Diego aceleró, internándose de lleno La calle de López Silva, que más que una calle parecía un callejón. No había ni un alma que acompañara su recorrido, soledad que transmitía un sentimiento de inquietud e inseguridad. Un poderoso ladrido atrajo su atención, justo después de pasar el asadero de pollos. Al principio el suceso no extrañó tanto al motociclista, puesto que los perros callejeros se habían vuelto algo común —muchos dueños abandonaban a sus mascotas debido a los estragos económicos o de salubridad—, sin embargo, el ruido de pisadas caninas y gruñidos amenazadores le hizo girar la vista, tan sólo para darse cuenta de que no era uno, sino dos canes los que perseguían el sonido del motor producido por su vehículo.
Una exclamación de terror brotó con el aire que liberó de sus pulmones. No parecían perros comunes, lucían feroces, salvajes, en su mirada brillaba el deseo de alcanzar su objetivo, en sus colmillos, de destruirlo. No tuvo más remedio que acelerar para escapar.
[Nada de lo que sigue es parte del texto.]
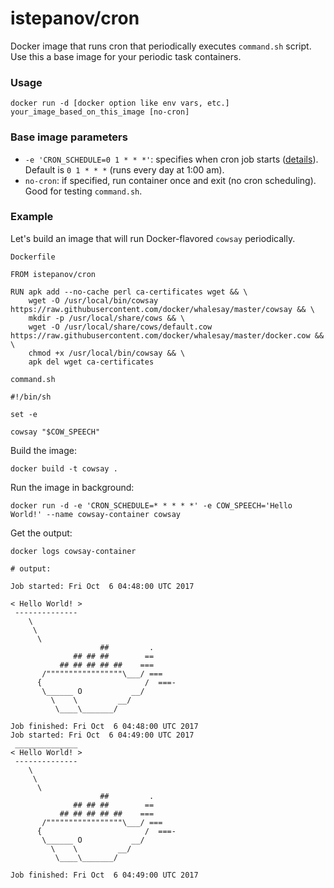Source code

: istepanov/cron
======================

Docker image that runs cron that periodically executes `command.sh` script. Use this a base image for your periodic task containers.

### Usage

    docker run -d [docker option like env vars, etc.] your_image_based_on_this_image [no-cron]

### Base image parameters

* `-e 'CRON_SCHEDULE=0 1 * * *'`: specifies when cron job starts ([details](http://en.wikipedia.org/wiki/Cron)). Default is `0 1 * * *` (runs every day at 1:00 am).
* `no-cron`: if specified, run container once and exit (no cron scheduling). Good for testing `command.sh`.

### Example

Let's build an image that will run Docker-flavored `cowsay` periodically.

`Dockerfile`

    FROM istepanov/cron

    RUN apk add --no-cache perl ca-certificates wget && \
        wget -O /usr/local/bin/cowsay https://raw.githubusercontent.com/docker/whalesay/master/cowsay && \
        mkdir -p /usr/local/share/cows && \
        wget -O /usr/local/share/cows/default.cow https://raw.githubusercontent.com/docker/whalesay/master/docker.cow && \
        chmod +x /usr/local/bin/cowsay && \
        apk del wget ca-certificates

`command.sh`

    #!/bin/sh

    set -e

    cowsay "$COW_SPEECH"

Build the image:

    docker build -t cowsay .

Run the image in background:

    docker run -d -e 'CRON_SCHEDULE=* * * * *' -e COW_SPEECH='Hello World!' --name cowsay-container cowsay

Get the output:

    docker logs cowsay-container

    # output:

    Job started: Fri Oct  6 04:48:00 UTC 2017

    < Hello World! >
     --------------
        \
         \
          \
                        ##         .
                  ## ## ##        ==
               ## ## ## ## ##    ===
           /"""""""""""""""""\___/ ===
          {                       /  ===-
           \______ O           __/
             \    \         __/
              \____\_______/

    Job finished: Fri Oct  6 04:48:00 UTC 2017
    Job started: Fri Oct  6 04:49:00 UTC 2017
     ______________
    < Hello World! >
     --------------
        \
         \
          \
                        ##         .
                  ## ## ##        ==
               ## ## ## ## ##    ===
           /"""""""""""""""""\___/ ===
          {                       /  ===-
           \______ O           __/
             \    \         __/
              \____\_______/

    Job finished: Fri Oct  6 04:49:00 UTC 2017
El callejón era estrecho, y lo suficientemente largo como para avivar la ansiedad de no poder alcanzar la salida a tiempo. El terror que acompañaba al repartidor era incongruente con la situación, y no entendía el porqué. Sólo eran perros, se decía, lo repetía, pero no lo creía. Miraba atrás y veía monstruos, criaturas endemoniadas que lo perseguían con ahínco, cada vez más cerca de él. No los estaba adelantando, corrían mucho más rápido que el pobre motor de 50 centímetros cúbicos que ostentaba su transporte. Su destino parecía sellado, no podría escapar.
Fue un breve instante, en el que sintió el tirón producido cuando su cuerpo fue propulsado hacia el frente. Uno de los perros le había dado alcance, había mordido la rueda trasera de la scooter con una fuerza incomprensible, despojándola de su piloto.
Diego rodó por el suelo haciéndose daño, las pobres prendas que vestía no fueron suficientes para soportar el roce del asfalto. Su piel se quemó con la fricción mientras daba tumbos, hasta que un muro logró terminar con la inercia de su recorrido. Le tomó unos segundos recomponerse tras el duro golpe, pero cuando lo hizo, se quedó aterrado con la visión que tuvo. Separados por los restos desperdigados de la pizza que llevaba, los perros endemoniados peleaban por la scooter, cada uno mordiendo una de las ruedas. El motor se escuchaba, atascado por la fuerza de las fauces que impedían que las ruedas siguiesen girando. Zarandeaban el metal, poco a poco, despedazando la moto como si fuese un juguete.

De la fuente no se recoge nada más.